Investing in the UK, an acknowledged world-leading business destination, is a strategic objective for a number of global companies and international investors. But what should you consider before you take those steps?
- Have a pragmatic strategy beyond Brexit
In January 2017, UK PM Theresa May set out her 12 point plan for negotiating the UK’s exit from the EU. A good entry strategy should be Brexit agnostic and therefore plan beyond it in order to effectively navigate the uncertainties likely to arise as Brexit is expected to be formally triggered in 2017.
- Structure of the transaction
Consideration should be given to the type and form of entry strategy. Identifying the right acquisition candidate is important and involves market mapping, exploring the universe of candidates and assessing whether the target is the right fit and the most appropriate way to engage with them.
Undertaking an acquisition in the current political change facing the UK and other G7 countries in 2017, a strategy that is flexible with optionality built in may well benefit all.
- Do you have the right professional advisers
It is important that you have the right professional advisers who understand the UK, share your values, know your story, and have the right skills to service you in this vibrant economy beyond the completion of an acquisition.
The right advisers will help you gain insight into and navigate the regulatory framework, act on your behalf during negotiations, provide access to their proprietary database of potential acquisition targets thereby avoiding corporate auctions, help engage with and project manage other advisers that may need to be involved, provide valuable sector expertise as well as conduct a tailored due diligence exercise.
- Is your bank global
It may also be worthwhile assessing your banking relationships. Will your existing bank(s) be able to service you adequately and do they have a presence in the UK? Working with a bank who has a presence and breadth of services across sectors is vital, even down to the fundamental differences that your sector needs to be supported with. Therefore, it is important to assess your relationships in good time.

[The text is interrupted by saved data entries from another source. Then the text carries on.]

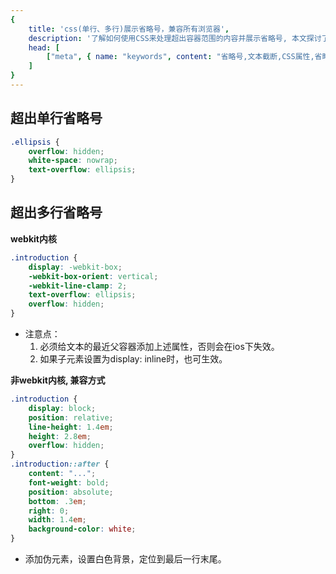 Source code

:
 ```yaml
---
{
    title: 'css(单行、多行)展示省略号，兼容所有浏览器',
    description: '了解如何使用CSS来处理超出容器范围的内容并展示省略号, 本文探讨了CSS属性和技巧, 帮助您在网页设计中实现优雅的文本截断效果',
    head: [
        ["meta", { name: "keywords", content: "省略号,文本截断,CSS属性,省略号效果,网页设计技巧" }]
    ]
}
---
```



## 超出单行省略号
```CSS
.ellipsis {
    overflow: hidden;
    white-space: nowrap;
    text-overflow: ellipsis;
}
```

## 超出多行省略号
<b>webkit内核</b>
```CSS
.introduction {
    display: -webkit-box;
    -webkit-box-orient: vertical;
    -webkit-line-clamp: 2;
    text-overflow: ellipsis;
    overflow: hidden;
}
```
- 注意点：
    1. 必须给文本的最近父容器添加上述属性，否则会在ios下失效。
    2. 如果子元素设置为display: inline时，也可生效。

<b>非webkit内核, 兼容方式</b>
```CSS
.introduction {
    display: block;
    position: relative;
    line-height: 1.4em;
    height: 2.8em;
    overflow: hidden;
}
.introduction::after {
    content: "...";
    font-weight: bold;
    position: absolute;
    bottom: .3em;
    right: 0;
    width: 1.4em;
    background-color: white;
}
```
- 添加伪元素，设置白色背景，定位到最后一行末尾。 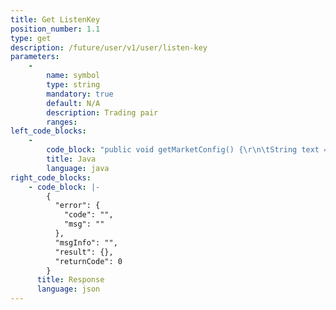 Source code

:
 ```yaml
---
title: Get ListenKey
position_number: 1.1
type: get
description: /future/user/v1/user/listen-key
parameters:
    -
        name: symbol
        type: string
        mandatory: true
        default: N/A
        description: Trading pair
        ranges:
left_code_blocks:
    -
        code_block: "public void getMarketConfig() {\r\n\tString text = HttpUtil.get(URL + \"/data/api/user/v1/getMarketConfig\");\r\n\tSystem.out.println(text);\r\n}"
        title: Java
        language: java
right_code_blocks:
    - code_block: |-
        {
          "error": {
            "code": "",
            "msg": ""
          },
          "msgInfo": "",
          "result": {},
          "returnCode": 0
        }
      title: Response
      language: json
---
```

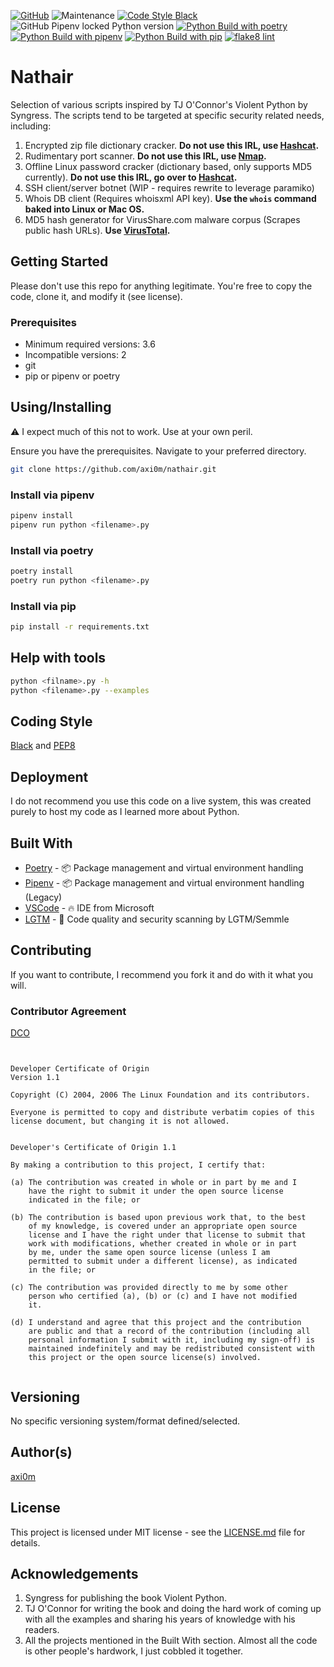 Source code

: [![GitHub](https://img.shields.io/github/license/axi0m/nathair?color=bright-green&style=flat-square)](https://github.com/axi0m/nathair/blob/master/LICENSE.md)
![Maintenance](https://img.shields.io/maintenance/yes/2022?style=flat-square)
[![Code Style Black](https://img.shields.io/badge/code%20style-black-000000.svg?style=flat-square)](https://github.com/psf/black)
![GitHub Pipenv locked Python version](https://img.shields.io/github/pipenv/locked/python-version/axi0m/nathair?style=flat-square)
[![Python Build with poetry](https://github.com/axi0m/nathair/actions/workflows/build-poetry.yml/badge.svg?style=flat-square)](https://github.com/axi0m/nathair/actions/workflows/build-poetry.yml)
[![Python Build with pipenv](https://github.com/axi0m/nathair/actions/workflows/build-pipenv.yml/badge.svg?style=flat-square)](https://github.com/axi0m/nathair/actions/workflows/build-pipenv.yml)
[![Python Build with pip](https://github.com/axi0m/nathair/actions/workflows/build-pip.yml/badge.svg?style=flat-square)](https://github.com/axi0m/nathair/actions/workflows/build-pip.yml)
[![flake8 lint](https://github.com/axi0m/nathair/actions/workflows/flake8-lint.yml/badge.svg?style=flat-square)](https://github.com/axi0m/nathair/actions/workflows/flake8-lint.yml)

# Nathair

Selection of various scripts inspired by TJ O'Connor's Violent Python by Syngress. The scripts tend to be targeted at specific security related needs, including:

1. Encrypted zip file dictionary cracker. **Do not use this IRL, use [Hashcat](https://hashcat.net/hashcat/).**
2. Rudimentary port scanner. **Do not use this IRL, use [Nmap](https://nmap.org/).**
3. Offline Linux password cracker (dictionary based, only supports MD5 currently). **Do not use this IRL, go over to [Hashcat](https://hashcat.net/hashcat/).**
4. SSH client/server botnet (WIP - requires rewrite to leverage paramiko)
5. Whois DB client (Requires whoisxml API key). **Use the `whois` command baked into Linux or Mac OS.**
6. MD5 hash generator for VirusShare.com malware corpus (Scrapes public hash URLs). **Use [VirusTotal](https://www.virustotal.com/gui/home/search).**

## Getting Started

Please don't use this repo for anything legitimate. You're free to copy the code, clone it, and modify it (see license).

### Prerequisites

- Minimum required versions: 3.6
- Incompatible versions: 2
- git
- pip or pipenv or poetry

## Using/Installing

⚠ I expect much of this not to work. Use at your own peril.

Ensure you have the prerequisites.
Navigate to your preferred directory.

```bash
git clone https://github.com/axi0m/nathair.git
```

### Install via pipenv

```bash
pipenv install
pipenv run python <filename>.py
```

### Install via poetry

```bash
poetry install
poetry run python <filename>.py
```

### Install via pip

```bash
pip install -r requirements.txt
```

## Help with tools

```bash
python <filname>.py -h
python <filename>.py --examples
```

## Coding Style

[Black](https://github.com/psf/black) and [PEP8](https://www.python.org/dev/peps/pep-0008/)

## Deployment

I do not recommend you use this code on a live system, this was created purely to host my code as I learned more about Python.

## Built With

- [Poetry](https://python-poetry.org/) - 📦 Package management and virtual environment handling
- [Pipenv](https://pipenv.readthedocs.io/en/latest/) - 📦 Package management and virtual environment handling (Legacy)
- [VSCode](https://code.visualstudio.com/) - 🔥 IDE from Microsoft
- [LGTM](https://lgtm.com) - 🔐 Code quality and security scanning by LGTM/Semmle

## Contributing

If you want to contribute, I recommend you fork it and do with it what you will.

### Contributor Agreement

[DCO](https://developercertificate.org/)

```text


Developer Certificate of Origin
Version 1.1

Copyright (C) 2004, 2006 The Linux Foundation and its contributors.

Everyone is permitted to copy and distribute verbatim copies of this
license document, but changing it is not allowed.


Developer's Certificate of Origin 1.1

By making a contribution to this project, I certify that:

(a) The contribution was created in whole or in part by me and I
    have the right to submit it under the open source license
    indicated in the file; or

(b) The contribution is based upon previous work that, to the best
    of my knowledge, is covered under an appropriate open source
    license and I have the right under that license to submit that
    work with modifications, whether created in whole or in part
    by me, under the same open source license (unless I am
    permitted to submit under a different license), as indicated
    in the file; or

(c) The contribution was provided directly to me by some other
    person who certified (a), (b) or (c) and I have not modified
    it.

(d) I understand and agree that this project and the contribution
    are public and that a record of the contribution (including all
    personal information I submit with it, including my sign-off) is
    maintained indefinitely and may be redistributed consistent with
    this project or the open source license(s) involved.


```

## Versioning

No specific versioning system/format defined/selected.

## Author(s)

[axi0m](https://github.com/axi0m)

## License

This project is licensed under MIT license - see the [LICENSE.md](https://github.com/axi0m/nathair/blob/master/LICENSE.md) file for details.

## Acknowledgements

1. Syngress for publishing the book Violent Python.
2. TJ O'Connor for writing the book and doing the hard work of coming up with all the examples and sharing his years of
knowledge with his readers.
3. All the projects mentioned in the Built With section. Almost all the code is other people's hardwork, I just cobbled it together.
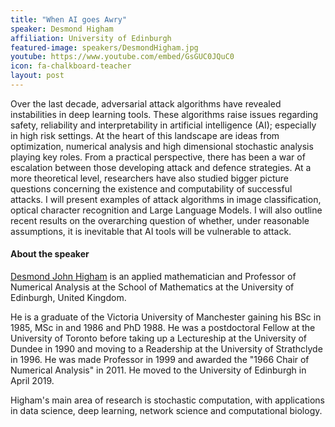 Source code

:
 ```yaml
---
title: "When AI goes Awry"
speaker: Desmond Higham
affiliation: University of Edinburgh
featured-image: speakers/DesmondHigham.jpg
youtube: https://www.youtube.com/embed/GsGUC0JQuC0
icon: fa-chalkboard-teacher
layout: post
---
```


Over the last decade, adversarial attack algorithms have revealed instabilities in deep learning tools. These algorithms raise issues regarding safety, reliability and interpretability in artificial intelligence (AI); especially in high risk settings.  At the heart of this landscape are ideas from optimization, numerical analysis and high dimensional stochastic analysis playing key roles. From a practical perspective, there has been a war of escalation between those developing attack and defence strategies. At a more theoretical level, researchers have also studied bigger picture questions concerning the existence and computability of successful attacks. I will present examples of attack algorithms in image classification, optical character recognition and Large Language Models. I will also outline recent results on the overarching question of whether, under reasonable assumptions, it is inevitable that AI tools will be vulnerable to attack.

#### About the speaker

[Desmond John Higham](https://www.maths.ed.ac.uk/~dhigham/) is an applied mathematician and Professor of Numerical Analysis at the School of Mathematics at the University of Edinburgh, United Kingdom.

He is a graduate of the Victoria University of Manchester gaining his BSc in 1985, MSc in and 1986 and PhD 1988. He was a postdoctoral Fellow at the University of Toronto before taking up a Lectureship at the University of Dundee in 1990 and moving to a Readership at the University of Strathclyde in 1996. He was made Professor in 1999 and awarded the "1966 Chair of Numerical Analysis" in 2011. He moved to the University of Edinburgh in April 2019.

Higham's main area of research is stochastic computation, with applications in data science, deep learning, network science and computational biology.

- Create a credible project team with authority to execute documents and properly project manage the inward investment
As with any M&A transaction, investing in the UK will consume management’s time and resources. During the project it is important to have a committed and dedicated team who have board level authority. Project management teams should ideally include management, outside advisers and operational experts.
Negotiations, even at the preliminary stage, can be lengthy with long periods of silence between key stages. It is therefore important to keep communication channels open at senior levels. We believe a corporate transaction is a significant milestone in a business’s lifecycle and therefore board level buy-in and signoffs should be timely obtained.
- Innovative solutions can minimise or avoid deal leakages
UK M&A activity remains one of the highest globally; the UK economy is one of the strongest and most innovative G7 economies. Innovations in transactions continue apace as often the headline value is not always the purchase price paid.
Innovations include the use of locked boxes, warranty and indemnity insurance, escrow accounts, deferred consideration, buy out of certain obligations by a third party (e.g. pension obligations), corporate loan notes, asset sales and subsidiary swaps amongst other ways used to minimise deal leakages.